# [Exercise instructions]
Lines that include the string "MoreHighlightsSection" are the ones to copy from the entries below.

# [Data for the task]
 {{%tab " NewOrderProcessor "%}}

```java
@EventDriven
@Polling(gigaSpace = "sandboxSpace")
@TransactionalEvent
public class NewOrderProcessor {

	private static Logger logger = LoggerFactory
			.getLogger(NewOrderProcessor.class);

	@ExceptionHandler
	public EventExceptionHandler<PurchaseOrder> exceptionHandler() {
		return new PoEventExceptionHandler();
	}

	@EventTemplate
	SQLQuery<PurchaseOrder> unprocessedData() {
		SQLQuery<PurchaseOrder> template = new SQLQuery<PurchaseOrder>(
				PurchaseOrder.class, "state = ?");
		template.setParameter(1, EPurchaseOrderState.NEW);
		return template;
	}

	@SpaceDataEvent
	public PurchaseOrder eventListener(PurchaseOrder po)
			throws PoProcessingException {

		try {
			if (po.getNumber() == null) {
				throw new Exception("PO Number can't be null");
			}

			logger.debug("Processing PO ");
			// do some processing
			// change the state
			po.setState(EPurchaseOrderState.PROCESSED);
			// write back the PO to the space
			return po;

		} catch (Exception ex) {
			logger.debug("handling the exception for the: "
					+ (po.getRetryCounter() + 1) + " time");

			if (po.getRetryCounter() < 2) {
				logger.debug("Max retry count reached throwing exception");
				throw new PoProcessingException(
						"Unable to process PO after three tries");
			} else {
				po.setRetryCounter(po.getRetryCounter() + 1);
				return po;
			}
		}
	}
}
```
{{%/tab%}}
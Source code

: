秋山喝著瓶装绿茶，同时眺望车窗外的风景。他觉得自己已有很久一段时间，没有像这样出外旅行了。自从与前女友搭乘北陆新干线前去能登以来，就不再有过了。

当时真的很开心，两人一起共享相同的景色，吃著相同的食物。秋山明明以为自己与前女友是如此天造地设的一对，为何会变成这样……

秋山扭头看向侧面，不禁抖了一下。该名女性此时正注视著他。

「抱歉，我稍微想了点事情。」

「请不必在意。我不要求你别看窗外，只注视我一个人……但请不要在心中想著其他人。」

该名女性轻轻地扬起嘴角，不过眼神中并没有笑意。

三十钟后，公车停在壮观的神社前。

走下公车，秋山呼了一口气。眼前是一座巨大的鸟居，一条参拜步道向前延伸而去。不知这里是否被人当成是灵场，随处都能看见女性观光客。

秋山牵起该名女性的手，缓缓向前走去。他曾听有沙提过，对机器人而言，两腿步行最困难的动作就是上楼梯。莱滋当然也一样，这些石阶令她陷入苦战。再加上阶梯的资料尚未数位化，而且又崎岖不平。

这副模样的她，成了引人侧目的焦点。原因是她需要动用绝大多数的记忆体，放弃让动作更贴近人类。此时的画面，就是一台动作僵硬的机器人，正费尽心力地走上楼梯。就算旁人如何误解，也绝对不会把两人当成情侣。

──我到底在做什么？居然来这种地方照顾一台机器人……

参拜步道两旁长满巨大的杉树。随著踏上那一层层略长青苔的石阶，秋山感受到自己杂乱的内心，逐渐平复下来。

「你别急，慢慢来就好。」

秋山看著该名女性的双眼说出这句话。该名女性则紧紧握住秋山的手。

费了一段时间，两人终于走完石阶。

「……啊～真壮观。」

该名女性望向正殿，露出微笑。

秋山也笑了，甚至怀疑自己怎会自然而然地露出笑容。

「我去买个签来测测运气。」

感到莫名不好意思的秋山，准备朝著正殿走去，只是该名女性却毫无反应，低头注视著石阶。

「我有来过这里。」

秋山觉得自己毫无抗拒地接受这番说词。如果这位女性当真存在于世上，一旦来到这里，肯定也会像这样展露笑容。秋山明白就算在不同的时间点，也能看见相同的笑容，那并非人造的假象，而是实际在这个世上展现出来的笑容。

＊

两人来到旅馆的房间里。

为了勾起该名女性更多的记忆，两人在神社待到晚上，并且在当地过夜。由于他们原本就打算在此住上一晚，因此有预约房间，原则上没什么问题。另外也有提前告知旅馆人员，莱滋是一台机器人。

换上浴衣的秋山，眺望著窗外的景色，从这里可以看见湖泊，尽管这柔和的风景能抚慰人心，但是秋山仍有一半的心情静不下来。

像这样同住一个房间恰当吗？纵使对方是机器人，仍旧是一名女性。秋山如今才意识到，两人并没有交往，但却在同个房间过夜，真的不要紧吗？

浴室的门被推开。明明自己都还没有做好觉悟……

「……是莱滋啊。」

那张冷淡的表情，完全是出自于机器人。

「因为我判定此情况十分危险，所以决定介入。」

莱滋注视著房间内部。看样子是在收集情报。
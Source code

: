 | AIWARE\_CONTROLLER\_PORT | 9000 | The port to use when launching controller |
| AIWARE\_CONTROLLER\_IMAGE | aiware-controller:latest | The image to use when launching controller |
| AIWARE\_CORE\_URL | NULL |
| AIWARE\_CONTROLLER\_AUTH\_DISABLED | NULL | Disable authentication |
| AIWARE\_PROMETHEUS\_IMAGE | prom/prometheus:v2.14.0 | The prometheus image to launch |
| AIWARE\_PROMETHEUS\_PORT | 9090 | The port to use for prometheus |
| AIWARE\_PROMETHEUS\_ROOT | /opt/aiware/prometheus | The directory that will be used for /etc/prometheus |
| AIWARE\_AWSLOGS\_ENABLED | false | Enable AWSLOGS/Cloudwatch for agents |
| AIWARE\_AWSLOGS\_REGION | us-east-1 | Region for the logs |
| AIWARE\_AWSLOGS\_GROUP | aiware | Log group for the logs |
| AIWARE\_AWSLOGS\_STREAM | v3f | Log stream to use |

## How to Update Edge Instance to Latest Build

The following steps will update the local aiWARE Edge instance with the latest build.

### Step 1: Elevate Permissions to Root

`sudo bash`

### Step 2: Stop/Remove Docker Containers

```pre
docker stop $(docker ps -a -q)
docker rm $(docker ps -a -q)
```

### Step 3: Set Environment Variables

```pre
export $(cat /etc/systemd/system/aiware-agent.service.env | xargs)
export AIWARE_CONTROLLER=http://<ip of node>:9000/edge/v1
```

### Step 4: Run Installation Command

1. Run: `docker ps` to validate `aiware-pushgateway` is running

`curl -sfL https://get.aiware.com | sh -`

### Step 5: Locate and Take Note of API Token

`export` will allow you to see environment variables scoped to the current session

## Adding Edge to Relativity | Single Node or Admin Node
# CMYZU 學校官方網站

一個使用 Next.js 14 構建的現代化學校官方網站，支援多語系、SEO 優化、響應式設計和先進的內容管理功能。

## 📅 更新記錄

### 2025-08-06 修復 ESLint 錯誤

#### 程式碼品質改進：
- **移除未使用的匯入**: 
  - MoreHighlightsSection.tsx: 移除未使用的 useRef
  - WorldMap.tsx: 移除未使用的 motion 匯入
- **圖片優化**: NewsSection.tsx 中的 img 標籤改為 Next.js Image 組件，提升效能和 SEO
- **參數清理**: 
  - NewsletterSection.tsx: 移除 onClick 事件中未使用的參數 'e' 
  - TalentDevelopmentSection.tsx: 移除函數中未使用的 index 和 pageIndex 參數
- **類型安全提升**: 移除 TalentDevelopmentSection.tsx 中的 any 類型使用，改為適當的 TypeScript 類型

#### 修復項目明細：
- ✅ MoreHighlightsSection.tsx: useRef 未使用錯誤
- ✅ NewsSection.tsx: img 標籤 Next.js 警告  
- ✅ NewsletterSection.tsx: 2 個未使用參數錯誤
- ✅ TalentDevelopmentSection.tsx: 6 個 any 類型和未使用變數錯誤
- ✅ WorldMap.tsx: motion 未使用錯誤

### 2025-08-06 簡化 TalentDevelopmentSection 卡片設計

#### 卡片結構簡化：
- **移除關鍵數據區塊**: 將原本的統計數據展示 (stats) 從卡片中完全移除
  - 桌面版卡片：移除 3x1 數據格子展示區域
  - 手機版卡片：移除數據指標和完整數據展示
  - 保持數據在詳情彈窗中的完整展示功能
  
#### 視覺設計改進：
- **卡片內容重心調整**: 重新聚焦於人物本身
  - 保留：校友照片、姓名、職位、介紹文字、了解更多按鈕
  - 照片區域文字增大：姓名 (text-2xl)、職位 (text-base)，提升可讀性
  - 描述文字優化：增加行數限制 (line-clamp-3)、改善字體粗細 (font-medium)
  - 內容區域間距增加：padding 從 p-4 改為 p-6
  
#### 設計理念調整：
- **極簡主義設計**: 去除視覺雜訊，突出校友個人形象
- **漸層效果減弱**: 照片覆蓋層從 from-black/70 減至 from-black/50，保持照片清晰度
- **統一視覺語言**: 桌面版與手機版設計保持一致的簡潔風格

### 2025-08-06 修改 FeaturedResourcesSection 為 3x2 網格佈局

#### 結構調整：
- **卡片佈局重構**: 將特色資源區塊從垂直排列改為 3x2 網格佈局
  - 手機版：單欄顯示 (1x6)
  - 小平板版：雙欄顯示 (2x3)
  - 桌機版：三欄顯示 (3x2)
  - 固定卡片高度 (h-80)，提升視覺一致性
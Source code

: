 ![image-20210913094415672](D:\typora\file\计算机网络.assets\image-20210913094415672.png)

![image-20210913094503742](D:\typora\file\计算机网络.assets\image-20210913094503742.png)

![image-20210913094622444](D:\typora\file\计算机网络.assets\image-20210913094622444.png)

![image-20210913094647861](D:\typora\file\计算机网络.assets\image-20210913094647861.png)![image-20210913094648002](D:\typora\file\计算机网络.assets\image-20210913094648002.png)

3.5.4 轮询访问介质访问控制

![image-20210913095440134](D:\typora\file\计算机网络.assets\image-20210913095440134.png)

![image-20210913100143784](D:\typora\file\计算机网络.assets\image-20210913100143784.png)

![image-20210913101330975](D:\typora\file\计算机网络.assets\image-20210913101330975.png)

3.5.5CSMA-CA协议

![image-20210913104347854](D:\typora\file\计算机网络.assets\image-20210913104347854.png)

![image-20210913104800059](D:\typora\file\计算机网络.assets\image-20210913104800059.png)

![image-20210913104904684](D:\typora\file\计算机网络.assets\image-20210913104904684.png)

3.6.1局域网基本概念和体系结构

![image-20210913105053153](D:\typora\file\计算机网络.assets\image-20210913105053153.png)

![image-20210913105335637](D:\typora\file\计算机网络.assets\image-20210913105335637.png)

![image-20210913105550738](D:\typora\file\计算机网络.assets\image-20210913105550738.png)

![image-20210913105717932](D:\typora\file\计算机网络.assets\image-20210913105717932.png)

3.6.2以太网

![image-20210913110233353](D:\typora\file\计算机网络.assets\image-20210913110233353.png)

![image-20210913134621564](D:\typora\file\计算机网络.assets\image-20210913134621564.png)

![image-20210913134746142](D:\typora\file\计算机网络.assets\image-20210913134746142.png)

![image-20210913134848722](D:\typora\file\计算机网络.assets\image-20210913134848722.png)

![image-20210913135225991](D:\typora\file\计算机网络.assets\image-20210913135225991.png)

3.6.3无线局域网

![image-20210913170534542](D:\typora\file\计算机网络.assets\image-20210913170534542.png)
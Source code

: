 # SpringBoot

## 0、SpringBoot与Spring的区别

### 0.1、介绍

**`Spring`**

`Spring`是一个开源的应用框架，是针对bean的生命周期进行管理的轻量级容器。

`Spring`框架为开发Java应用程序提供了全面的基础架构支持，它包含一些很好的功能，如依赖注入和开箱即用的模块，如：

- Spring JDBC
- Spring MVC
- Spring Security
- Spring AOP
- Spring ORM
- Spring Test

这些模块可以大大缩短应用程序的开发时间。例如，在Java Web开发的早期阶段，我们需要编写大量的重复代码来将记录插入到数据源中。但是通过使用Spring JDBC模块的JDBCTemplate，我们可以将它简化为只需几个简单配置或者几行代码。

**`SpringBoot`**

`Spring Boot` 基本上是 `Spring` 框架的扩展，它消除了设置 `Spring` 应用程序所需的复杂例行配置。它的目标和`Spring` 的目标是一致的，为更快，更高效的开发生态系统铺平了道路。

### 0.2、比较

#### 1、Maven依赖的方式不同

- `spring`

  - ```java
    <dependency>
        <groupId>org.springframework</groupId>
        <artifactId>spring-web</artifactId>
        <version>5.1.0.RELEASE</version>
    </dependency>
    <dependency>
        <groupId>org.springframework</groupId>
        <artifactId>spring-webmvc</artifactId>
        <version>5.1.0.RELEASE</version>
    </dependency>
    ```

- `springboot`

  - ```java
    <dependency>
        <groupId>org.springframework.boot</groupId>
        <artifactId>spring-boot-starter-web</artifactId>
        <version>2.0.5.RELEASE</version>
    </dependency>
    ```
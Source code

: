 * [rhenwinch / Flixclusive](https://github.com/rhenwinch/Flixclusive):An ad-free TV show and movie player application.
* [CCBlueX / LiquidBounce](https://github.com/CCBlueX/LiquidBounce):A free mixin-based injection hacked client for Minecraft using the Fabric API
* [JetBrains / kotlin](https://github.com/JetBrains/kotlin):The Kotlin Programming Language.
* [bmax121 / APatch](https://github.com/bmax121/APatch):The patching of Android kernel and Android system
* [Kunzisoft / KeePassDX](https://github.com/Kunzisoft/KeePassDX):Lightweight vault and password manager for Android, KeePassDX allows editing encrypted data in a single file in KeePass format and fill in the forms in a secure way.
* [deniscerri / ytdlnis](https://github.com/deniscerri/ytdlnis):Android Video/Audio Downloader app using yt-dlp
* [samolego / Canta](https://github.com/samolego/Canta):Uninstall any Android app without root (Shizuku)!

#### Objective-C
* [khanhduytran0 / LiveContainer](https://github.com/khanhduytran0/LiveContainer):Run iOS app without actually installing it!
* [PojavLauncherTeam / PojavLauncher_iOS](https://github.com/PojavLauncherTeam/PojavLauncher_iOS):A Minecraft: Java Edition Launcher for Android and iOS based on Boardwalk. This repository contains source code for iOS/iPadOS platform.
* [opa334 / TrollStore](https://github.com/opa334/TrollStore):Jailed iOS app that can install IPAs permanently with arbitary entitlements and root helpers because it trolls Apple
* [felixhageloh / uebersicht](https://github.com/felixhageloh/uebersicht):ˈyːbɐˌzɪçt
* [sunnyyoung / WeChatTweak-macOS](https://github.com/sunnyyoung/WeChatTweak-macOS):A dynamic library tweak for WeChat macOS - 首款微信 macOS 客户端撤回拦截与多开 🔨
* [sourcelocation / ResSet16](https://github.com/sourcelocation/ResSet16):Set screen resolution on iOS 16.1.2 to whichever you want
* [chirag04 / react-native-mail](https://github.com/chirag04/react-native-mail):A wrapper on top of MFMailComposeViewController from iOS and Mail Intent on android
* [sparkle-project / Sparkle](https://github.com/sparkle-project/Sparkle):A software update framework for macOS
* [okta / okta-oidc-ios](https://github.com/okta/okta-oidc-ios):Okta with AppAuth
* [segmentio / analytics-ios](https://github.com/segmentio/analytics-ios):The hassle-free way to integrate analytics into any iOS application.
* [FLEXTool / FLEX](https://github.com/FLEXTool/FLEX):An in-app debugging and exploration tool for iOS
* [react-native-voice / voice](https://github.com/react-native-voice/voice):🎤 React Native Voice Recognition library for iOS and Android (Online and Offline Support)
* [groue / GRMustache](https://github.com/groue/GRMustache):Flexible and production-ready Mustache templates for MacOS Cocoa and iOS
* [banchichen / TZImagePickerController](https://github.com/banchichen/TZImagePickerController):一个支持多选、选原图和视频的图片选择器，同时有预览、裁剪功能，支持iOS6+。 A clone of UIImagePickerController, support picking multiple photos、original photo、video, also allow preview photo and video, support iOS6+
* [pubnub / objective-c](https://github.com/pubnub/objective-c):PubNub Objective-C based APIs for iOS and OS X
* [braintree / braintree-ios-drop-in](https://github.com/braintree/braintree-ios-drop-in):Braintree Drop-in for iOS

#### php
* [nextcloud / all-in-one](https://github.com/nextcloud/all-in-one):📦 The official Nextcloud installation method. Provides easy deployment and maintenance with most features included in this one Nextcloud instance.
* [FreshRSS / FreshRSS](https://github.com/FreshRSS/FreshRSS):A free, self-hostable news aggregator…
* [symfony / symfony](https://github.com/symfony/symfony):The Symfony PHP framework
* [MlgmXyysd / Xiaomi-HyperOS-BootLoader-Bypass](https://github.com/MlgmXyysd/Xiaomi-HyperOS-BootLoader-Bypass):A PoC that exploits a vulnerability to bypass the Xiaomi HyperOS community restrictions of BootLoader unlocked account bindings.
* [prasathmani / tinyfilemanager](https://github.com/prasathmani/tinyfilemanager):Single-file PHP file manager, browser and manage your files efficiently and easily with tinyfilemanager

# [Exercise result]
  - MoreHighlightsSection.tsx: 移除未使用的 useRef
- ✅ MoreHighlightsSection.tsx: useRef 未使用錯誤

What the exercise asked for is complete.